21.12.2005
Lettre à Serge GUT-Note 29
Bruxelles, le 21 décembre 2005
Mon cher Ami Serge,
Il m'est impossible d'écouter du Wagner sans penser à toi qui m'a ouvert la porte de ce musicien fascinant, me donnant la clé qui m'a permis de pénétrer dans cet univers musical envoûtant; je dois dire que depuis lors je ne me suis pas privé de l'utiliser, cette clé.
Je ne puis oublier ce traquenard que tu m'avais tendu, il y aura bientôt cinquante ans, lorsque tu me présenta Roger Comaux(?), ce personnage hors du commun. Je me souviens que cet ingénieur SNCF, retraité, avait deux passions, Richard Wagner et les modèles réduits de locomotives, qu'il recevait automatiquement du monde entier, au fur et à mesure de leur apparition sur le marché.
Je revois son petit appartement du XVIIIème arrondissement, avec une pièce réservée aux archives wagnériennes; cette collection de documents, cartes postales, photos, lettres, partitions, journaux, revues ou livres était si riche que le célèbre chef d'orchestre George Sébastian et les Wagner eux même venaient de Bayreuth pour les consulter.
J'ai été médusé par cette autre pièce destinée à sa deuxième passion, aux murs bordés de petits meubles à tiroirs, spécialement conçus pour y classer ses centaines de locomotives avec en son centre un immense circuit électrique.
La visite des lieux achevée, nous sommes passés au salon pour les choses sérieuses, la stratégie de la conversion de celui que vous considériez déjà comme un catéchumène .
A doses chromatiques, du pianissimo au fortissimo, vous m'avez fait écouter des extraits de ses opéras, me les commentant avec une telle passion que j'en suis ressorti complètement ivre, touché par l'esprit, comme Paul sur le chemin de Damas.
Depuis cette époque, le grand magicien me tient sous le charme.
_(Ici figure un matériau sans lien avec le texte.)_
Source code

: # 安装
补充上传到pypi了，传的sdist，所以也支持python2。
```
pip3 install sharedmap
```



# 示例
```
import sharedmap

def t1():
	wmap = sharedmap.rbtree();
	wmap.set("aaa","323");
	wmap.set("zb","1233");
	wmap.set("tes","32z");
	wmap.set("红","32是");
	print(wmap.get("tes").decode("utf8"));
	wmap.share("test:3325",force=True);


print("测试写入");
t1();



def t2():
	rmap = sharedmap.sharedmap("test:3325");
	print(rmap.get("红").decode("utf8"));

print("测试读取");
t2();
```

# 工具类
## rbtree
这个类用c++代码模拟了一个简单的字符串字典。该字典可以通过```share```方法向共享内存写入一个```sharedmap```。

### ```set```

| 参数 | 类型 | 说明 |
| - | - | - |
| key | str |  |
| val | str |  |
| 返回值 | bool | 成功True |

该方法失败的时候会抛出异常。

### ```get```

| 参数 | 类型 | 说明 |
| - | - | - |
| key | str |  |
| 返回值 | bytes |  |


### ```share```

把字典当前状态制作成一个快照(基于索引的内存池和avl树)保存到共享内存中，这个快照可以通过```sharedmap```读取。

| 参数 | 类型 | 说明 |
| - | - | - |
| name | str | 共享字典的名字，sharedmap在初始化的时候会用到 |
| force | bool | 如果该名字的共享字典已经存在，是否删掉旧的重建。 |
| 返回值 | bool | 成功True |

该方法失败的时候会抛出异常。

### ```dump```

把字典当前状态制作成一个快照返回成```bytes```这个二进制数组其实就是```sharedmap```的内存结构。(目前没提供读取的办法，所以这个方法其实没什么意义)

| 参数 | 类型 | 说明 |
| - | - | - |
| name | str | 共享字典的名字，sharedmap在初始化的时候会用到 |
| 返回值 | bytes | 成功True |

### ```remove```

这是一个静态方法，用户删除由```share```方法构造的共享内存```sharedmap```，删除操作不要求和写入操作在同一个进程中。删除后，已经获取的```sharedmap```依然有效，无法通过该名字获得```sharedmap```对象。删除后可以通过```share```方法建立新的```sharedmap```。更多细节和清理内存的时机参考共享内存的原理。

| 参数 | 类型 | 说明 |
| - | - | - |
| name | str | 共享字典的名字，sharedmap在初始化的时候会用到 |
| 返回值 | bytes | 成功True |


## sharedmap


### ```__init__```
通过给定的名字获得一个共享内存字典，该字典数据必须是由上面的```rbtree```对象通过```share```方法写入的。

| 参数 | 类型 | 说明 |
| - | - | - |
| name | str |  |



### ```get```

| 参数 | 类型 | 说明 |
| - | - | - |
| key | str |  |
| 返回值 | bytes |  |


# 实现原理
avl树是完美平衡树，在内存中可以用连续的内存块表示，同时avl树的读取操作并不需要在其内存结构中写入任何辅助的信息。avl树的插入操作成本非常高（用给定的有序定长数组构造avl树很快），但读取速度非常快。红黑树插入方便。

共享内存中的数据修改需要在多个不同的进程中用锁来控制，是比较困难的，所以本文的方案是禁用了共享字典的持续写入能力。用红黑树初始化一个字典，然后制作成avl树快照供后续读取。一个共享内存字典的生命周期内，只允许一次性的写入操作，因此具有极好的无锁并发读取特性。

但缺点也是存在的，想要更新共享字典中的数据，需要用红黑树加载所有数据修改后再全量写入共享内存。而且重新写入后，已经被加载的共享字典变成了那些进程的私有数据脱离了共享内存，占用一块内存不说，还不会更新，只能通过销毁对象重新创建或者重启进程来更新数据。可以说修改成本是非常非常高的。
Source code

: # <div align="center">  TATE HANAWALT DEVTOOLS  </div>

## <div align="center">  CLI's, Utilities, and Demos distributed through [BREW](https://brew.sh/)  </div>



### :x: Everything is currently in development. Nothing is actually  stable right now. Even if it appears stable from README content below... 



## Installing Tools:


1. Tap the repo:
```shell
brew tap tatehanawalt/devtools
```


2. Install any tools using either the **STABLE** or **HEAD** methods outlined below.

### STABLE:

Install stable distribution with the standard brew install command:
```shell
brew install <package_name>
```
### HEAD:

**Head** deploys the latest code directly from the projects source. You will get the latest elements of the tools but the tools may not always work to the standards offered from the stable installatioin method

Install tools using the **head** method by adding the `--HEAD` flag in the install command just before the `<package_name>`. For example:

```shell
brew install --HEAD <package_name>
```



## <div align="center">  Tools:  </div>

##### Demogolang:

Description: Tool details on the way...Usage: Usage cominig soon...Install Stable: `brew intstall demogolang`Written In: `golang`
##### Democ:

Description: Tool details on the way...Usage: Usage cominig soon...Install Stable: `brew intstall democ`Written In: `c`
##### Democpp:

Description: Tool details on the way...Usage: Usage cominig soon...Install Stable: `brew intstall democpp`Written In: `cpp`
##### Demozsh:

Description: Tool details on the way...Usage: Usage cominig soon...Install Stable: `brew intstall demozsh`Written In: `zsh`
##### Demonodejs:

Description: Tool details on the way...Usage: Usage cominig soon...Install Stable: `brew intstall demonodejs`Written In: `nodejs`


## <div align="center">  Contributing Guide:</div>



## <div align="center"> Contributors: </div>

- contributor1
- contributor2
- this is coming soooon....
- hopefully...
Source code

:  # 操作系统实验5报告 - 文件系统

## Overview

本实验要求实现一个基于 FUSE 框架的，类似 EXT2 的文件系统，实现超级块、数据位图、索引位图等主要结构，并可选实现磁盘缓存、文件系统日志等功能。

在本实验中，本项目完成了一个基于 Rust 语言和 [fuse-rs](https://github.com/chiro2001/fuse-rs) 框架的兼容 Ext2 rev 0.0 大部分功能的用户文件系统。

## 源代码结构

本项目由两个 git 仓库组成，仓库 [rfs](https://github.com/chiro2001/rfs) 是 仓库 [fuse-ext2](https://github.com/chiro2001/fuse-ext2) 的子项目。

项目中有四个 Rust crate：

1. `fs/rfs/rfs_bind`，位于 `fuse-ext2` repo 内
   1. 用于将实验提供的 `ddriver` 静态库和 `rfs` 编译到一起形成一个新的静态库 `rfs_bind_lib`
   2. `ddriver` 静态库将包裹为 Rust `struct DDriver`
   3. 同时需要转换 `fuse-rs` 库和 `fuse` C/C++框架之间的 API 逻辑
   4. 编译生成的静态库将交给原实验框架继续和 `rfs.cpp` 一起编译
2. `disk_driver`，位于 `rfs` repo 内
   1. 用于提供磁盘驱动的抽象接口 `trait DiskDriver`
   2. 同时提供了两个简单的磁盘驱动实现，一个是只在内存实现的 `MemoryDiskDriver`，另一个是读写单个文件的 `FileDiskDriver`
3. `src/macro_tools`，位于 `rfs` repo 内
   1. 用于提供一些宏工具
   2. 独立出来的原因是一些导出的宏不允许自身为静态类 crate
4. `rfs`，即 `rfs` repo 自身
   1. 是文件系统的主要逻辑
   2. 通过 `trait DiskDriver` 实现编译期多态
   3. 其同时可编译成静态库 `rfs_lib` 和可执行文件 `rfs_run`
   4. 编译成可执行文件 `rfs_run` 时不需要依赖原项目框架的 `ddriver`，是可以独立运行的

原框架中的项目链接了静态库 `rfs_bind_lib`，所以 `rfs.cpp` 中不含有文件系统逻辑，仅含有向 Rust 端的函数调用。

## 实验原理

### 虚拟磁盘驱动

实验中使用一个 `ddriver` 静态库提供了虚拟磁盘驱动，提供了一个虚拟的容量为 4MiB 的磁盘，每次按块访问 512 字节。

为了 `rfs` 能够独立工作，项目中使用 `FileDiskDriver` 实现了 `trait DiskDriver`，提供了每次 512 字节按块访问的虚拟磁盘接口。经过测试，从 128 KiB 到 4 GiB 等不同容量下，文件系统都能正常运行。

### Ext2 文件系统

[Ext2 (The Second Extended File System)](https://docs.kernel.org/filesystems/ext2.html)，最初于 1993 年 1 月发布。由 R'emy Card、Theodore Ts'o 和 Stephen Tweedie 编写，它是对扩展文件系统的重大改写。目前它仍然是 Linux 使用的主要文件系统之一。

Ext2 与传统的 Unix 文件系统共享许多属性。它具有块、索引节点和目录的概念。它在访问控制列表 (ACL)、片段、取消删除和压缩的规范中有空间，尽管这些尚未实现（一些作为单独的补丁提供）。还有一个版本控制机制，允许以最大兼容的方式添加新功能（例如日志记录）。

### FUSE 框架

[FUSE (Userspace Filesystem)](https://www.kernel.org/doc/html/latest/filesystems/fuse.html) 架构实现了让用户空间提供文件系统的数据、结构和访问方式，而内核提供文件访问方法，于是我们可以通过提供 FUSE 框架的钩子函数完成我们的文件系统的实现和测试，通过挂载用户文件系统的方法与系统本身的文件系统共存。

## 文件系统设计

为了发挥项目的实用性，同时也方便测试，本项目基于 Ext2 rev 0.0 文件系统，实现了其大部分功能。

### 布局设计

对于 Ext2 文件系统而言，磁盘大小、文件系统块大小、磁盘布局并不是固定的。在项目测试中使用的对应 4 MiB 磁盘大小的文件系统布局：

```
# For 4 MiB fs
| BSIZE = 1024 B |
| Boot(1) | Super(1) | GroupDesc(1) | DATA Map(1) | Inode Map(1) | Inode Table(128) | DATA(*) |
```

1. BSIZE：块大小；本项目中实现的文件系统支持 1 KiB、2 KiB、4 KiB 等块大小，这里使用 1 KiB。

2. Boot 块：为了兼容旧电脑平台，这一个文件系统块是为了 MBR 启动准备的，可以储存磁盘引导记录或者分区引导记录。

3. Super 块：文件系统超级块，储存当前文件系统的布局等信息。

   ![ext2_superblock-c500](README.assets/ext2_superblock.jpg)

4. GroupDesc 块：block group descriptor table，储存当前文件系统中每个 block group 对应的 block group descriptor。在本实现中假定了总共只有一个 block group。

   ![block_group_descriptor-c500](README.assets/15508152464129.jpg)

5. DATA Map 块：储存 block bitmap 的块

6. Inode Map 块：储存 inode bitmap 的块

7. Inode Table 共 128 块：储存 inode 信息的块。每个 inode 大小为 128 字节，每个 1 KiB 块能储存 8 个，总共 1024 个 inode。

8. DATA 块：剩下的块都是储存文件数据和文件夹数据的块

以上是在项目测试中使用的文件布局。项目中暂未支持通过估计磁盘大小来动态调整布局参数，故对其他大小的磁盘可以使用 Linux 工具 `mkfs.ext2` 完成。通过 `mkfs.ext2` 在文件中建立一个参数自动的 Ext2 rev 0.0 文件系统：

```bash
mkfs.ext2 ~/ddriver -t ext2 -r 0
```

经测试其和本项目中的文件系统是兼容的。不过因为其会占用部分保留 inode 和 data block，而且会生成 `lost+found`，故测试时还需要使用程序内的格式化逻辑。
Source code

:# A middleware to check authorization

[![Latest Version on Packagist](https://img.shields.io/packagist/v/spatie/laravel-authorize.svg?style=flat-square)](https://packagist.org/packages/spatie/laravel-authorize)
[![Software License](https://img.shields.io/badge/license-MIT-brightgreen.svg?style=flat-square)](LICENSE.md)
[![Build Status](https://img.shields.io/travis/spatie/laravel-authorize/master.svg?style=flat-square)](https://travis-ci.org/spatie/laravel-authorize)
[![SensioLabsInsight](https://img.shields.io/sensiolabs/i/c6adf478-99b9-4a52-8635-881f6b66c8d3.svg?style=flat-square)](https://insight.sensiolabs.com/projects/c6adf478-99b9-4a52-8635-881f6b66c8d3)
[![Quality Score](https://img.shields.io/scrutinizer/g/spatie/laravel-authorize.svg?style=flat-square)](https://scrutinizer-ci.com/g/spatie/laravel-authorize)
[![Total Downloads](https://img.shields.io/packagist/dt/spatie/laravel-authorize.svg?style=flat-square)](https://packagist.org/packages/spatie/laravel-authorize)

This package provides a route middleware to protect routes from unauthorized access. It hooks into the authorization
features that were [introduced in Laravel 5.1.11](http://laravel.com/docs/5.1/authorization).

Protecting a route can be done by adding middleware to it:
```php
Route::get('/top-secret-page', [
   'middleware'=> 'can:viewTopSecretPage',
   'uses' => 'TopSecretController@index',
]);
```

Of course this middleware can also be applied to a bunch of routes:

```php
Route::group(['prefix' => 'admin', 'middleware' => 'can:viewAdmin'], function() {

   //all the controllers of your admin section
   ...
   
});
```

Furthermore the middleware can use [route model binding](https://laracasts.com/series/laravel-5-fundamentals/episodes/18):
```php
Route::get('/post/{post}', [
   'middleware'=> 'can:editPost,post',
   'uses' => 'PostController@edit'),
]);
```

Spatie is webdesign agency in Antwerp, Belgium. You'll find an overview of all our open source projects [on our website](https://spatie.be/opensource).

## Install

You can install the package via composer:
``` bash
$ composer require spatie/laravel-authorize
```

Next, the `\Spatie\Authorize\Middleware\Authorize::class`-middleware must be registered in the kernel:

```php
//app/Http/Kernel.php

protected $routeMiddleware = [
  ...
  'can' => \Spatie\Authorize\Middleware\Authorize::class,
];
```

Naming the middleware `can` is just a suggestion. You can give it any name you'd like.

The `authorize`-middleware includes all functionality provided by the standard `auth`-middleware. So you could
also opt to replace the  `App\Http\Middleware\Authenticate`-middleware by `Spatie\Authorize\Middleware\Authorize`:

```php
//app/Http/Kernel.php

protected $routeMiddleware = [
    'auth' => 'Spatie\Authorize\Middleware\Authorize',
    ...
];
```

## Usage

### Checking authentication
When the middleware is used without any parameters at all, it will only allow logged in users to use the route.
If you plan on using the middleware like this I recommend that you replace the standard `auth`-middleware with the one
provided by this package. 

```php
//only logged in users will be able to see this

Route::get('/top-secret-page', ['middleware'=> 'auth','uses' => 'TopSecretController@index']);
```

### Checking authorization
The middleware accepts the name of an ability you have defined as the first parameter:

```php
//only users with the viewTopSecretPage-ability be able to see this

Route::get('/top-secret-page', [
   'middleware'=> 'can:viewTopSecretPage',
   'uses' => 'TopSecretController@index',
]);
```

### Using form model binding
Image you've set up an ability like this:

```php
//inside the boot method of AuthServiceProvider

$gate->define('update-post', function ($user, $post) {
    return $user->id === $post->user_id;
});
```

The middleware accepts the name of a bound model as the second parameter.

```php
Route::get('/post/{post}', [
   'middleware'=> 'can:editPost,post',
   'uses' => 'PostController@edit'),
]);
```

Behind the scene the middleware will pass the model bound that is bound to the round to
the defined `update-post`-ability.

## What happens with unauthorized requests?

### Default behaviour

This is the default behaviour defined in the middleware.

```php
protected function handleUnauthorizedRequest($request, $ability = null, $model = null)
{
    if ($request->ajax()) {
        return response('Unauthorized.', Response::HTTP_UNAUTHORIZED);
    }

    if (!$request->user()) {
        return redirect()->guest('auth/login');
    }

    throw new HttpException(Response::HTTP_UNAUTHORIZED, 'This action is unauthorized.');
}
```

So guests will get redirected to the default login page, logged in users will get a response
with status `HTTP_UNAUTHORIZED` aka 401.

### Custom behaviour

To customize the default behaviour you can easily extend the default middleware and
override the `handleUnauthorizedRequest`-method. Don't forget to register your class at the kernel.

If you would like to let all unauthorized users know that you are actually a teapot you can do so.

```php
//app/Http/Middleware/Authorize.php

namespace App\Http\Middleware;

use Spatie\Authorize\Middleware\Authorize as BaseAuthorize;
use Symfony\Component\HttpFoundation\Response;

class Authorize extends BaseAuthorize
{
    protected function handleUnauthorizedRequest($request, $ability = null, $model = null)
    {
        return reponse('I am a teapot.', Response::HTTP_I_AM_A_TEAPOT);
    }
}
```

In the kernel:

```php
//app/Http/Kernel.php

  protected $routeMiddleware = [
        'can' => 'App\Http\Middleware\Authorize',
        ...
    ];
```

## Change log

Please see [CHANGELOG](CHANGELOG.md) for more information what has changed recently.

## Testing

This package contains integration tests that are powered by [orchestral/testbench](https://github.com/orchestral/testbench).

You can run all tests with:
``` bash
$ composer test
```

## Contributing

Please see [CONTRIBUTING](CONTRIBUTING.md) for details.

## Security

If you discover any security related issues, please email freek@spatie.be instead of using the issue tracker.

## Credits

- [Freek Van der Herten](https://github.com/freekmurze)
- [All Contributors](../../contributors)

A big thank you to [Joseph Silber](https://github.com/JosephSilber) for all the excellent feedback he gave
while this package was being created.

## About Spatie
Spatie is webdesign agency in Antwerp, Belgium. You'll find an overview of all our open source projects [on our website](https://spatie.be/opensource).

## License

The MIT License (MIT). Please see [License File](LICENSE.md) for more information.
Oh! Bien sûr, comme Nietzsche, je me suis souvent révolté, j'ai essayé de me dégager, mais dès les premières mesures de Tristan ou de Parsifal, je retombe irrémédiablement sous le pouvoir de cette musique, envoûté...
Hier soir encore, je me suis immergé dans les flots tumultueux du Hollandais Volant, à bord de ce Vaisseau Fantôme, dont j'avais oublié que c'était déjà une oeuvre de génie, du petit Wagner peut-être, mais du très grand petit Wagner.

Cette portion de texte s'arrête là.